Whenever a line below mentions the word "implementation", that line should be copied.

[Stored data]
- - -

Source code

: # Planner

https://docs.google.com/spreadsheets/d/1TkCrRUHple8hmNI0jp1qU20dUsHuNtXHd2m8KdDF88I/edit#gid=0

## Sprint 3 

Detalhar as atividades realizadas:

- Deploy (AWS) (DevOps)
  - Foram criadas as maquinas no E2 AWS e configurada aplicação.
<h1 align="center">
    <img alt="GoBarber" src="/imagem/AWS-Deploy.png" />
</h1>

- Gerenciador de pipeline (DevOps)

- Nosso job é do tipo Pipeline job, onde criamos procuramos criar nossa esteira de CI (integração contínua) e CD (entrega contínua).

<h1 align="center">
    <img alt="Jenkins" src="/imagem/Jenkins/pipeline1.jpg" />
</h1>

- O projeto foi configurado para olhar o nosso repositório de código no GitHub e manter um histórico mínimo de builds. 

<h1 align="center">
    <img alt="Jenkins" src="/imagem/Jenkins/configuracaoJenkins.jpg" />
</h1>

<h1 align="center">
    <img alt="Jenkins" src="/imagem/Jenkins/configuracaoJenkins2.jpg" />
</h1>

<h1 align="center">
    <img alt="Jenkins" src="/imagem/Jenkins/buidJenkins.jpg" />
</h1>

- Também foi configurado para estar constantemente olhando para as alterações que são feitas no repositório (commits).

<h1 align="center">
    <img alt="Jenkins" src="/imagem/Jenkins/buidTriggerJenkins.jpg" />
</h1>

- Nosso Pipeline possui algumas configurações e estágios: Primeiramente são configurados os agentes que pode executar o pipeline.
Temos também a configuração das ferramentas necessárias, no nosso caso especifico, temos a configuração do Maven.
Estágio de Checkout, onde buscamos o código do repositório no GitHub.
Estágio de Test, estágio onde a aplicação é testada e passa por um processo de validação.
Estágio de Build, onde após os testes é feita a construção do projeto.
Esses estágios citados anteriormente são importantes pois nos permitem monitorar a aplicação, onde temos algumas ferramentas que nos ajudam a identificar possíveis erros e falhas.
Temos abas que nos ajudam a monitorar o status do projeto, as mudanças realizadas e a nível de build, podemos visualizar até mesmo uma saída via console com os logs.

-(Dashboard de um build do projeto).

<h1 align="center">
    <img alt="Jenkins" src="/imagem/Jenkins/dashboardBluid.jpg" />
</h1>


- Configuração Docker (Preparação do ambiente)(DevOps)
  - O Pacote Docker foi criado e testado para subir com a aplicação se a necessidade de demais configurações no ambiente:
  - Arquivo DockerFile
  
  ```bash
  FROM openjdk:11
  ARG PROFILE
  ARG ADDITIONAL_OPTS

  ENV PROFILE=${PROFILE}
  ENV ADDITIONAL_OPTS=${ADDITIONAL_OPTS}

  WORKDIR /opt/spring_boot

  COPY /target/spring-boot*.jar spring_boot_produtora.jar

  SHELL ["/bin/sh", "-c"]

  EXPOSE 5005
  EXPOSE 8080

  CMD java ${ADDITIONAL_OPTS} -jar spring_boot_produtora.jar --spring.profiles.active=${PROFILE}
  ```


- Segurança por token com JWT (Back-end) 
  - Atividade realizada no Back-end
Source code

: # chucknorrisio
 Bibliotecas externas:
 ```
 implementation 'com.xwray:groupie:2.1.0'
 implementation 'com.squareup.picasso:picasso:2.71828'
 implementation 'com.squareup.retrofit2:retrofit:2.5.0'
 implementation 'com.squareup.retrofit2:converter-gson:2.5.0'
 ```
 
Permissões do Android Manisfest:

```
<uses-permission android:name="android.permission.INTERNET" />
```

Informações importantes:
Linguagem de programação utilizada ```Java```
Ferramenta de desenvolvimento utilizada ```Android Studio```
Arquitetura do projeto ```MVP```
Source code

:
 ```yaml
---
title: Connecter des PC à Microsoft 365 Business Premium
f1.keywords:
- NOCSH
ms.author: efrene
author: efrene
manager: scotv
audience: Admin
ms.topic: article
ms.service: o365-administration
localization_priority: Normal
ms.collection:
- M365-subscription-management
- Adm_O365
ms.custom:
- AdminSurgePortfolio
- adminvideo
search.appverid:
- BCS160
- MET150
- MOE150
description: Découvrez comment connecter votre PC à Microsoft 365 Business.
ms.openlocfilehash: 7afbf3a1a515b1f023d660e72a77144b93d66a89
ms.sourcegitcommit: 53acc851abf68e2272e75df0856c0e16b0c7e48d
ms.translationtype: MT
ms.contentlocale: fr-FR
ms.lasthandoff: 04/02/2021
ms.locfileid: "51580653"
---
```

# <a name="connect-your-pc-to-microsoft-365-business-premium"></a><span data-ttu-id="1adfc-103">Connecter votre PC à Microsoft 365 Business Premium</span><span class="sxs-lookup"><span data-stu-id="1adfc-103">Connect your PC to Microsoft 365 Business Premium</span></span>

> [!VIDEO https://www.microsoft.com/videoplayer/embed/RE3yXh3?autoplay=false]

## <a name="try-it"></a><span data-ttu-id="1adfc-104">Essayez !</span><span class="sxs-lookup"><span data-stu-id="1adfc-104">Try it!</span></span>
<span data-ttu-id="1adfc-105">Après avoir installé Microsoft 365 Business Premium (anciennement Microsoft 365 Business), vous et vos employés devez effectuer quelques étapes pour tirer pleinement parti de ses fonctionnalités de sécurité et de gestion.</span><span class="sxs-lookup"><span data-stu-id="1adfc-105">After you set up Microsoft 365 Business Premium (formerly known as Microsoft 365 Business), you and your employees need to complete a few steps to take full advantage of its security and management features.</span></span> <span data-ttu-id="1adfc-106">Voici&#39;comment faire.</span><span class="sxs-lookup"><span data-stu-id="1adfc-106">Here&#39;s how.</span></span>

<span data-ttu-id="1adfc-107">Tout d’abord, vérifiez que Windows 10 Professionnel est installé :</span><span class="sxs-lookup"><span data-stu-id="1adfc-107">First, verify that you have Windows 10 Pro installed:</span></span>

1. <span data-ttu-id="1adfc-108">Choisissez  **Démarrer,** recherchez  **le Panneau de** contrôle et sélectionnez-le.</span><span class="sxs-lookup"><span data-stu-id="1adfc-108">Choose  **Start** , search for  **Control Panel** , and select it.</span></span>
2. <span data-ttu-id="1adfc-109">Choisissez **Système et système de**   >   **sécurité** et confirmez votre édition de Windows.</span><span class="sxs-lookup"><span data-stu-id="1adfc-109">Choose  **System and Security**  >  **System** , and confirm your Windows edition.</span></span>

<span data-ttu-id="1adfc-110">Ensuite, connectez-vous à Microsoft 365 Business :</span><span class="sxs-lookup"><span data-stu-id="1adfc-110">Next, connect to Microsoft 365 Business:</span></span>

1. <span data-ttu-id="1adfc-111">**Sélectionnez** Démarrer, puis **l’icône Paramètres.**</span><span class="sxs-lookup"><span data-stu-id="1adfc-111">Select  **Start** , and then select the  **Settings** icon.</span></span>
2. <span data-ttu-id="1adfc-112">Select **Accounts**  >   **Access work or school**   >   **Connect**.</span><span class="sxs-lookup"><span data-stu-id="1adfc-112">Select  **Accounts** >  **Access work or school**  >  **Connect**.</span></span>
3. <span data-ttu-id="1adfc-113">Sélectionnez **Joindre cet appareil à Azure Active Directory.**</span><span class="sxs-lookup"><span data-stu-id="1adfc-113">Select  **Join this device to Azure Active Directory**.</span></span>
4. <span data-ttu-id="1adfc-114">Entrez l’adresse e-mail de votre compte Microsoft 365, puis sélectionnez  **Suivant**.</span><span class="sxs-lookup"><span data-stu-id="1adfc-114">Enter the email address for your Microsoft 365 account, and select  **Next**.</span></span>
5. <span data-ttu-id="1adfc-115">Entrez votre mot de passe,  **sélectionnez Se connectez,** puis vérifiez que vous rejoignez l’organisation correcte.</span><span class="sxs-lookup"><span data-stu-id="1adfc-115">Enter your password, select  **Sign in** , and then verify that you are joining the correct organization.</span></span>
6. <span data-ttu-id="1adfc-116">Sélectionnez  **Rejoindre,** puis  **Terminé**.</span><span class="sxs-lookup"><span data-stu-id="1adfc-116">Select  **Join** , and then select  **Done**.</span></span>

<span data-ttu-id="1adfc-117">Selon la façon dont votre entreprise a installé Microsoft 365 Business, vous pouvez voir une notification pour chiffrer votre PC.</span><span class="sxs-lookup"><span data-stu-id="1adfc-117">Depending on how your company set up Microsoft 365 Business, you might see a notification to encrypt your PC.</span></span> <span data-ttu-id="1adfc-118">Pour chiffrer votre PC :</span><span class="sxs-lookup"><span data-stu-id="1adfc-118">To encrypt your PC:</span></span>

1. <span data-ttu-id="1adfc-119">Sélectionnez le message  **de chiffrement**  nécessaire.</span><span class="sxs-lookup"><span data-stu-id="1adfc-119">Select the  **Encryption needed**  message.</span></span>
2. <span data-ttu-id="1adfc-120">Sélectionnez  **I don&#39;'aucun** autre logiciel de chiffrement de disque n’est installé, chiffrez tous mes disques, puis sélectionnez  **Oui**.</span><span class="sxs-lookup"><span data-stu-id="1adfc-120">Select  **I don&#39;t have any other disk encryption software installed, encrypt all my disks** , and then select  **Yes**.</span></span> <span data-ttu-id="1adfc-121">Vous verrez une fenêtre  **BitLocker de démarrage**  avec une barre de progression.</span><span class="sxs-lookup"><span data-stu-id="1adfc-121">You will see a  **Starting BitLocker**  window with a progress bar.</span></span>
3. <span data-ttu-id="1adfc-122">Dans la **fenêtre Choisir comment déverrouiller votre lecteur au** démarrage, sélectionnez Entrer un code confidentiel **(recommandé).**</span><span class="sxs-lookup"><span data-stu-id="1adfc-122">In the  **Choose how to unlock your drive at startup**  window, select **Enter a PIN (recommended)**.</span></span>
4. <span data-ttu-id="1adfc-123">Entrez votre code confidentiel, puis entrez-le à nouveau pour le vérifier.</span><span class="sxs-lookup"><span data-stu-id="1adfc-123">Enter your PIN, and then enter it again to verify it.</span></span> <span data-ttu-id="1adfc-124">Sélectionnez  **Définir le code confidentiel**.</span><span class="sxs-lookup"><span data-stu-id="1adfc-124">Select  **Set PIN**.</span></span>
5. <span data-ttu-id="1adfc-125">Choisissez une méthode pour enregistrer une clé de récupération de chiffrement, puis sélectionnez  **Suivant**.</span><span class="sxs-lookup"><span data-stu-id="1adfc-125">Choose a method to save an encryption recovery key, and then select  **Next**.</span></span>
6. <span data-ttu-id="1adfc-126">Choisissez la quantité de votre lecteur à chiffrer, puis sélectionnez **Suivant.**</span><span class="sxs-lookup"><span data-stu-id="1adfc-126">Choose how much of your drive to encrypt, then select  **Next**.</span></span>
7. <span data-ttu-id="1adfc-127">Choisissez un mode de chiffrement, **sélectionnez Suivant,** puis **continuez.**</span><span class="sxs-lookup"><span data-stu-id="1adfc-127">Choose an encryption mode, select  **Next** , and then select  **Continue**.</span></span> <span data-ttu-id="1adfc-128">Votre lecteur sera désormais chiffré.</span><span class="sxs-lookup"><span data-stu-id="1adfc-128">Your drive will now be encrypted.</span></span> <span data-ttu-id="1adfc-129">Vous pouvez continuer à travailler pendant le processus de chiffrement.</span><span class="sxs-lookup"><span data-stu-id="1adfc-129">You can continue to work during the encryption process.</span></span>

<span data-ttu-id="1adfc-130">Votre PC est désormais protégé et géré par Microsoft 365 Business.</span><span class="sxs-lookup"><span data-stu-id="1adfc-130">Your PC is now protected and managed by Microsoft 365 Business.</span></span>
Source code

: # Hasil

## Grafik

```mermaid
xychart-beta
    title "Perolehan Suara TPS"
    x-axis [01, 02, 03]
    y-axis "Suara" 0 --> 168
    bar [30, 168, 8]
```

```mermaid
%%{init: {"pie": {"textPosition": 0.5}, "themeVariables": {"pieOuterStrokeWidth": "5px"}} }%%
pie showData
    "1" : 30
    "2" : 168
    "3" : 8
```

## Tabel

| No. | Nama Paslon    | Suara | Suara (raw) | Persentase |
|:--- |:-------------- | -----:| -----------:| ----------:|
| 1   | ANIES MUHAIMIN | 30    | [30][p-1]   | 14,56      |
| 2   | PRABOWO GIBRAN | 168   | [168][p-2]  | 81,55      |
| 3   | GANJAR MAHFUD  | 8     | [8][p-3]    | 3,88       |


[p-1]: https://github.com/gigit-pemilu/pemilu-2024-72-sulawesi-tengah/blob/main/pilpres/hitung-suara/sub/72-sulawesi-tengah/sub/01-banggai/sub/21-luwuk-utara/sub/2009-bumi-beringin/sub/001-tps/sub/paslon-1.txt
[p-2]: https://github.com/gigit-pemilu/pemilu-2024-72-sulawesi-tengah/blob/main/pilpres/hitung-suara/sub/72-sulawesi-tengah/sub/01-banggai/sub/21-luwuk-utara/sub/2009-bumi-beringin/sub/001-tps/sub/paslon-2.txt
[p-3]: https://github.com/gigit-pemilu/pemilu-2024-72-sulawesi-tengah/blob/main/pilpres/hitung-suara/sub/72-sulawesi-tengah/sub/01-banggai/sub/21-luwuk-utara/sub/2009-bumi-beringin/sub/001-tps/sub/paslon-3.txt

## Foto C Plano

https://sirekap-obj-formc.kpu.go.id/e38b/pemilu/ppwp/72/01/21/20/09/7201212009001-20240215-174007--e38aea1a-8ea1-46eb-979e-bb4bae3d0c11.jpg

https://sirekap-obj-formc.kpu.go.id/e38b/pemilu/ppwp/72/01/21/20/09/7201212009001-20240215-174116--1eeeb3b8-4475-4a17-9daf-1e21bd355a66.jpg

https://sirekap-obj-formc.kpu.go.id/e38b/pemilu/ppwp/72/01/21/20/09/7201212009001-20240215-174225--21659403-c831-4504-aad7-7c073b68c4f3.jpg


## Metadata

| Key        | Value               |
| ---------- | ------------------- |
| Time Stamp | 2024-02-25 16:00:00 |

- - -

(RESPONSE TO THE TASK):
 implementation 'com.xwray:groupie:2.1.0'
 implementation 'com.squareup.picasso:picasso:2.71828'
 implementation 'com.squareup.retrofit2:retrofit:2.5.0'
 implementation 'com.squareup.retrofit2:converter-gson:2.5.0'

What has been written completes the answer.